# Booking ferry - are we a van or a motorhome?



## Lesleykh (Apr 13, 2009)

Hi,
Well, we've got to the stage where we are about to book tickets. 

We have a Renault Master panel van conversion. Does that make us a van or a motorhome for booking a ferry? Does it make any difference what we book as?

We will have a dog in the van and gas in the locker. Would that class us as a motorhome?

Any advice welcomed.

Lesley


----------



## inkey-2008 (May 24, 2008)

AS long as the van is not sign written. You can book as a camper if you use it as such or as a van makes no difference.
We had a mini bus all they need to know is the hight and the lengh and that it is not commercial.


----------



## gerardjanice (May 1, 2005)

inkey-2008 is right of course, but legally your registration document should say "motorcaravan". If it doesn't you need to have the van inspected by the Department of Transport and the registration document modified. I had this done locally, just ring up and make an appointment. I think there is a post on this forum somewhere on it.


----------



## lalala (Aug 13, 2009)

We have been told by several companies, including Stena and Eurotunnel, that if we have a kitchen then we have to be a motorhome. So we pay more than a VW T5 without a kitchen. We cannot see much logic in it but then who has ever said that ferry fares are logical.
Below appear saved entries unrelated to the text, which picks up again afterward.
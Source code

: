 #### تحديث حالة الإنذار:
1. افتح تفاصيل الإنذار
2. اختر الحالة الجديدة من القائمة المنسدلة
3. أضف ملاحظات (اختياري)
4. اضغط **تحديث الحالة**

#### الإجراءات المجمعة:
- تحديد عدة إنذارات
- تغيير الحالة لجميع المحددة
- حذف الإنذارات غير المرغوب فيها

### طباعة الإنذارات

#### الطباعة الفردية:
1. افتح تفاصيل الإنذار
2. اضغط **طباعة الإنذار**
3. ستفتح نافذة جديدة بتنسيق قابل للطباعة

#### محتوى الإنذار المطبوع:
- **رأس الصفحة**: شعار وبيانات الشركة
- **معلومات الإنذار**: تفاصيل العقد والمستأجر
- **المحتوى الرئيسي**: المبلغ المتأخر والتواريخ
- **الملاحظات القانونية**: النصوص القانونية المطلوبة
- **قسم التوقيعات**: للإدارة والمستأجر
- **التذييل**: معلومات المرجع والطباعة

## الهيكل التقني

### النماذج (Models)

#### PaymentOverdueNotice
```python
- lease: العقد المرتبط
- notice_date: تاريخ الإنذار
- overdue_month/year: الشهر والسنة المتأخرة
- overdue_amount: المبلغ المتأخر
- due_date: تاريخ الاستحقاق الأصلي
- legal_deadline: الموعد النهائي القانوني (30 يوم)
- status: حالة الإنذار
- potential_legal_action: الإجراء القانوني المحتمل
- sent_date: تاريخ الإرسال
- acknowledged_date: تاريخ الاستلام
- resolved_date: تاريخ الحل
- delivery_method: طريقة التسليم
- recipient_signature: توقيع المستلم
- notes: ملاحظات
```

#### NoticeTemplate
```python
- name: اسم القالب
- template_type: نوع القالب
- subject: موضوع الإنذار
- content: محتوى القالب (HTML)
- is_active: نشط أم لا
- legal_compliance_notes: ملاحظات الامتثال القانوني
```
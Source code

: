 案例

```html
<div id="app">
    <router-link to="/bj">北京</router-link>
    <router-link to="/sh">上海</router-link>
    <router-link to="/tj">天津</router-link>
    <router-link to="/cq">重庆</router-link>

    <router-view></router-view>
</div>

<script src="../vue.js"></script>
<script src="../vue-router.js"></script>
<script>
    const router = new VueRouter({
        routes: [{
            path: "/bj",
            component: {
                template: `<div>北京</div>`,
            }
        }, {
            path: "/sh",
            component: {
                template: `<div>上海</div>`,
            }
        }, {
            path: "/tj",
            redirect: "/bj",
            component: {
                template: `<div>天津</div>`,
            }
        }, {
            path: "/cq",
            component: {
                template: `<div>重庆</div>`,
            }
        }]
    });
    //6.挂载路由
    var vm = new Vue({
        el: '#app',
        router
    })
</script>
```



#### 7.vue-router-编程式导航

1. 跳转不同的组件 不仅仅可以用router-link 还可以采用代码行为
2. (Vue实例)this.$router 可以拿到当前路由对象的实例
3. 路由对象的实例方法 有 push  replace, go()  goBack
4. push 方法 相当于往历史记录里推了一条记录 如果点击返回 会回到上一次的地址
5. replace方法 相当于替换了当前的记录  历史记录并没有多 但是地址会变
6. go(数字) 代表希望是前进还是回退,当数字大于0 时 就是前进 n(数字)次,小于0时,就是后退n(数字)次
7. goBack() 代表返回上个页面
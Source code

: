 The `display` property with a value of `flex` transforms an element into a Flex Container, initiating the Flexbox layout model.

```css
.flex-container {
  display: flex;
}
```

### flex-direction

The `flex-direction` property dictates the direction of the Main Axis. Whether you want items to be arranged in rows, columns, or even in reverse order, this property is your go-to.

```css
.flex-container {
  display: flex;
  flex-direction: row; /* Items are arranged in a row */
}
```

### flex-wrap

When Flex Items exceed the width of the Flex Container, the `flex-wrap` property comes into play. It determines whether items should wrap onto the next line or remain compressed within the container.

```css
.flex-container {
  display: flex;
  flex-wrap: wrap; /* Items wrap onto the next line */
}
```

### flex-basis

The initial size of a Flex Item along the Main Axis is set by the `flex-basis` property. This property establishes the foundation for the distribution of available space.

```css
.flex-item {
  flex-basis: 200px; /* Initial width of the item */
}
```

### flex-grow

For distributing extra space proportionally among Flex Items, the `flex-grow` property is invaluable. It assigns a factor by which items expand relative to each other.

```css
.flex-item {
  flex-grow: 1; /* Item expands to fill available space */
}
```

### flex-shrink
We did think with the tunnel that it was because the gas is always inspected, but in fact this isn't the case as though it is inspected at the UK end it is often not in France.
We had intended to go to Corsica this summer but are not doing so because the fare difference between two identical vehicles, apart from the kitchen, was just too big.
Lala


----------



## DTPCHEMICALS (Jul 24, 2006)

Scudo van is more expensive than our much larger mh. on ferries.

Dave p


----------



## teemyob (Nov 22, 2005)

*van*

Eurotunnel

We find van to be £20 cheaper each way than a Motorhome

™


----------



## Lesleykh (Apr 13, 2009)

So how do you get away with taking a motorhome, with a kitchen, on Eurotunnel as a van?

I'd hate to turn up and be refused!

Lesley


----------



## huss (Mar 5, 2008)

*Ferry-Tunnel*

I always found Tunnel cheapest for Van and Ferry cheapest for Motorhome. There was quite a difference.

Huss


----------